Microbial biogeography of permafrost thaw pondsSubmitted by editor on 15 July 2016.
Permafrost thaw ponds are increasing in size and numbers in northern Quebec landscape (Sheldrake River valley; 56°36.66′N, 76°12.93′W). The extent and stage of thawing of the surrounding permafrost determine the spatial distribution as well as the main limnological characteristics of these water bodies over multiple scales, which make them suitable systems to investigate microbial biogeography. Photo: Jérôme Comte.
EDITOR'S CHOICE JULY
By Jérôme Comte
Microorganisms are reported to display biogeographic patterns across a broad range of spatial scales but the processes that create and maintain such patterns are not well understood. Community β-diversity is shaped by the interplay between deterministic non-random, niche-based mechanisms, and random neutral processes. Currently, there is an intense debate whether microbial biogeography is determined exclusively by local contemporary environmental conditions, or whether dispersal barriers exist.
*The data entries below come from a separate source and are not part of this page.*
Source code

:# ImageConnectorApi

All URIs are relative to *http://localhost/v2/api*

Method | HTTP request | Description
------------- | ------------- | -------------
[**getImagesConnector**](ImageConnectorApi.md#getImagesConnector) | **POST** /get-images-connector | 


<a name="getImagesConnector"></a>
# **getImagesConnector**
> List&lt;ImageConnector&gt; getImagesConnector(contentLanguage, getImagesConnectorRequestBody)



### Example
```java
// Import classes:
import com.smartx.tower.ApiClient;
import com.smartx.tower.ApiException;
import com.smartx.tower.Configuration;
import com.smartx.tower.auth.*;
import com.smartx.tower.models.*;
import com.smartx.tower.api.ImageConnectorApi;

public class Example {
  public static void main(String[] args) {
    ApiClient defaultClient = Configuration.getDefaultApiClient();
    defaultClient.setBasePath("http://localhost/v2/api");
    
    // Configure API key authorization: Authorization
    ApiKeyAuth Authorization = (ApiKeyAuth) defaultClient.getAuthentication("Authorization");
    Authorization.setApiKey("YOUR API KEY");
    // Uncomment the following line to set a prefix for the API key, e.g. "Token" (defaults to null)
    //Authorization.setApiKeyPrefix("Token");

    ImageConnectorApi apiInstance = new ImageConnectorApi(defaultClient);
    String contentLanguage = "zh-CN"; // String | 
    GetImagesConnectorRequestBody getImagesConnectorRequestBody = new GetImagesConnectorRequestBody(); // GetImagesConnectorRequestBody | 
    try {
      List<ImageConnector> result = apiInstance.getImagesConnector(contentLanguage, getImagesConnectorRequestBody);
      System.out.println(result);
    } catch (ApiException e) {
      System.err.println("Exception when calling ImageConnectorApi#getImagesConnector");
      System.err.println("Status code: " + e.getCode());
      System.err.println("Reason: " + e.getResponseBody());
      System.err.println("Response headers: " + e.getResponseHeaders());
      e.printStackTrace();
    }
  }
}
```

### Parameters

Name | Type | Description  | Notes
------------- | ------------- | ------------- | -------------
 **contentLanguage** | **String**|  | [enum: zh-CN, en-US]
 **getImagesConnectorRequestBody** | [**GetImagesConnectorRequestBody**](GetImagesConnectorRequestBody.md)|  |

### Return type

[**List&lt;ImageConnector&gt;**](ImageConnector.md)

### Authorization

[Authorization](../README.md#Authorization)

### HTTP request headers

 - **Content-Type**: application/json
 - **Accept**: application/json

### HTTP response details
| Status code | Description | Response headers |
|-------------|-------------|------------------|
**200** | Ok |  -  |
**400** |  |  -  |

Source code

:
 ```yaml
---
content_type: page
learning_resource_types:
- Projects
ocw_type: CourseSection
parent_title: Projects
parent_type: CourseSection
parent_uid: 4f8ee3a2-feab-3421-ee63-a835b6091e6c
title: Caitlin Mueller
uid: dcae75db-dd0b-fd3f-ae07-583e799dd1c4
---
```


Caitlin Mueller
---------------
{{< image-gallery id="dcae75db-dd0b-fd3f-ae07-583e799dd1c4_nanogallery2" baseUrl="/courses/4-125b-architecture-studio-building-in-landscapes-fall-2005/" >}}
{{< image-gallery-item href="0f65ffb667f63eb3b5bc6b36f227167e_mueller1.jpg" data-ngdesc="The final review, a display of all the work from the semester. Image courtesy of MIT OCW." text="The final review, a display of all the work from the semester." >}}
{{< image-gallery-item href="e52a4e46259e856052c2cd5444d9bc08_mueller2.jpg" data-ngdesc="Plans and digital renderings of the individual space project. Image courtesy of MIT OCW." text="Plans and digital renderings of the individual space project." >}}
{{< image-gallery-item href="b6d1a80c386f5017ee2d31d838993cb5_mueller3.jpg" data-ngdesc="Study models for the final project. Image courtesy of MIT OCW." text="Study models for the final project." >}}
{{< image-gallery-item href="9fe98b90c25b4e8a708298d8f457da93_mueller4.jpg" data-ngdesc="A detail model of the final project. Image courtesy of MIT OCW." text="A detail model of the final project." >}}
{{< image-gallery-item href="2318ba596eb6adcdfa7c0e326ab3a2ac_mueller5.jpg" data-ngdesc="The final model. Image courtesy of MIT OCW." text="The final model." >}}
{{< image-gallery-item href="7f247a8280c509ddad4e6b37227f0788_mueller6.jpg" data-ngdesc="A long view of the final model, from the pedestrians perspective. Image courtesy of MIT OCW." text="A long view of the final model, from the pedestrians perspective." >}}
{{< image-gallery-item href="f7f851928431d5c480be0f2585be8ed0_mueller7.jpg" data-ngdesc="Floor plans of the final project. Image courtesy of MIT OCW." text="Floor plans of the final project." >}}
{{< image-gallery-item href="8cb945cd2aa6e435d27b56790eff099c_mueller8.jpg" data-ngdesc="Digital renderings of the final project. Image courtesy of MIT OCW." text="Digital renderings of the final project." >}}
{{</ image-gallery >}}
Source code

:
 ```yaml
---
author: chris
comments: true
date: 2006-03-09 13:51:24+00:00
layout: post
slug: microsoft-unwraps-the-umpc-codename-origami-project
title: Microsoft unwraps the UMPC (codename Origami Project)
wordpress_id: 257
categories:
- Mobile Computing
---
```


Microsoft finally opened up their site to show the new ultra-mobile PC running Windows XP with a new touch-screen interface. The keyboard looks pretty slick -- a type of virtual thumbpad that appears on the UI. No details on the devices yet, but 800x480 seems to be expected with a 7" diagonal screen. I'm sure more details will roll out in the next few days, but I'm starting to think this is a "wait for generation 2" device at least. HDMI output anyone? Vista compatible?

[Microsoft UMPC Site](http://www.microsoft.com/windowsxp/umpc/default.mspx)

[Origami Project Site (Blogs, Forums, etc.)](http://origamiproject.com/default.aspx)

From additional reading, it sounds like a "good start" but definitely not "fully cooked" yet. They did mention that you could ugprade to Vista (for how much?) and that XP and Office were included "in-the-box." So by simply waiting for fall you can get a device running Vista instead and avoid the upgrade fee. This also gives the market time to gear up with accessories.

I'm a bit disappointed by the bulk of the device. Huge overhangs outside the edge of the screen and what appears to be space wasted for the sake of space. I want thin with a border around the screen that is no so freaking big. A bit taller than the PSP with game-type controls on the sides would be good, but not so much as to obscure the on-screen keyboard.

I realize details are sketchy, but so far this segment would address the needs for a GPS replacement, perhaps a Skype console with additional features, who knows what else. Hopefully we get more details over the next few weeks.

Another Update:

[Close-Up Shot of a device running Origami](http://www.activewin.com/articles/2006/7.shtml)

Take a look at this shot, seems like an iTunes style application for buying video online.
Less studied is how climate change may influence the spatial variation in microbial diversity. Climate change is causing large-scale transformations of high latitude landscapes including the northward retreat of the permafrost boundary and the expansion of permafrost thaw ponds.
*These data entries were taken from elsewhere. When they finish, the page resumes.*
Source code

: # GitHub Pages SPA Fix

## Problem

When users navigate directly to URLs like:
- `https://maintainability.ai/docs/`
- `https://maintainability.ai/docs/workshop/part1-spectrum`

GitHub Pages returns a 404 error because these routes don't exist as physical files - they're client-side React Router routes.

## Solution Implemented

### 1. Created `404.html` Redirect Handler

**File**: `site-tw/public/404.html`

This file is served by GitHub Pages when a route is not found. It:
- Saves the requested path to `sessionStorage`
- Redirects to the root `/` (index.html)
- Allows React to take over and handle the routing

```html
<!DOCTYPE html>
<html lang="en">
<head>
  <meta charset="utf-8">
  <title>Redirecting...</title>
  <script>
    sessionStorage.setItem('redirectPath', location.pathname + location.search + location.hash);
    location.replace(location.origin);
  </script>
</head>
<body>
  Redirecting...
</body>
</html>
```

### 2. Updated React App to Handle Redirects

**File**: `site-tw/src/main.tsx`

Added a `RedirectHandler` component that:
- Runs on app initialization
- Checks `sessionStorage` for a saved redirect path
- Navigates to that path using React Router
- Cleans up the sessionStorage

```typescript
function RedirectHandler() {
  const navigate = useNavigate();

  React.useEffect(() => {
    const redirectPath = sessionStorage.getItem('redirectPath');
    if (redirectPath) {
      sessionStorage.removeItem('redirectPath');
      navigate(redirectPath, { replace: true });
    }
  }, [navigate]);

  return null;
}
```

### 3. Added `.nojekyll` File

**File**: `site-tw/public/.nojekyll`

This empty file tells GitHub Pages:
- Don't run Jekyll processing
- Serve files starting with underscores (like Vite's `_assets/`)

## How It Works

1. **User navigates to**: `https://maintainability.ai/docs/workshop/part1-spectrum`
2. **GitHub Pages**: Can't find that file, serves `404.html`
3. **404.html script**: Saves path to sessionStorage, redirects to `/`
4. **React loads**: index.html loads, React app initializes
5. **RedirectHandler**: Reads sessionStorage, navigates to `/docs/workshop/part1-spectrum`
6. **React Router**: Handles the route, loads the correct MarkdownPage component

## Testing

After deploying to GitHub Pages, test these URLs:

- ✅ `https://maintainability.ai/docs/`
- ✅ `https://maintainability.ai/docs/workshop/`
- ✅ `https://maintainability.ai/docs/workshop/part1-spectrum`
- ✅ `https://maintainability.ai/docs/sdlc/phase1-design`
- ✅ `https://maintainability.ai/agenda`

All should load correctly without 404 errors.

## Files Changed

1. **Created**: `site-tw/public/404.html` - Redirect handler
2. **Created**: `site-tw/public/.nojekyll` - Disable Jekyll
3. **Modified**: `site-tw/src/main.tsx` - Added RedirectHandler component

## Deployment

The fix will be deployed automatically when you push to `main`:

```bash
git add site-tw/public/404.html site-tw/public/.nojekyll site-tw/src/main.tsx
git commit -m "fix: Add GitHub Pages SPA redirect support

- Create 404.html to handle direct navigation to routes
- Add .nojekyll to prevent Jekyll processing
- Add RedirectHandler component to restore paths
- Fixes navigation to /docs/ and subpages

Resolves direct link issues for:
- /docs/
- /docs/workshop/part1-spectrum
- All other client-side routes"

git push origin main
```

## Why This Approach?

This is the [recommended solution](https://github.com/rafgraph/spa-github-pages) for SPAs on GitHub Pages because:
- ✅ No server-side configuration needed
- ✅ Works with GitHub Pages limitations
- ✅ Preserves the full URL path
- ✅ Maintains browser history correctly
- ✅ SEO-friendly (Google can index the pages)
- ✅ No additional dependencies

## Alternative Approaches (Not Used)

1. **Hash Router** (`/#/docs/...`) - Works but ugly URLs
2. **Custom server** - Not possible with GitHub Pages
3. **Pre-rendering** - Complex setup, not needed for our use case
Permafrost thaw ponds have the potential to mobilize large quantities of organic carbon that were previously stored in the frozen tundra soils. These waters have not been considered in global greenhouse gas budgets because of their small size, but they may be collectively important given their occurrence in large numbers throughout the circumpolar region. In the subarctic region of Quebec (Nunavik), these water bodies are increasing in size and abundance but little is known about the biodiversity they host. Permafrost thaw ponds present a great variability in their limnological characteristics including striking differences in their optical properties due to varied combinations of dissolved organic matter and suspended particles. The extent and stage of thawing of the surrounding permafrost influence the landscape characteristics (e.g. vegetation cover, landscape area covered by aquatic systems) and the geomorphology of the ponds creating a gradient in concentrations of allochthonous dissolved organic matter (DOM), which may shape microbial communities and in turn the functioning of permafrost thaw ponds. Our project aimed to investigate the spatial structure of natural microbial communities as well as the influence of climate related changes on community assembly mechanisms.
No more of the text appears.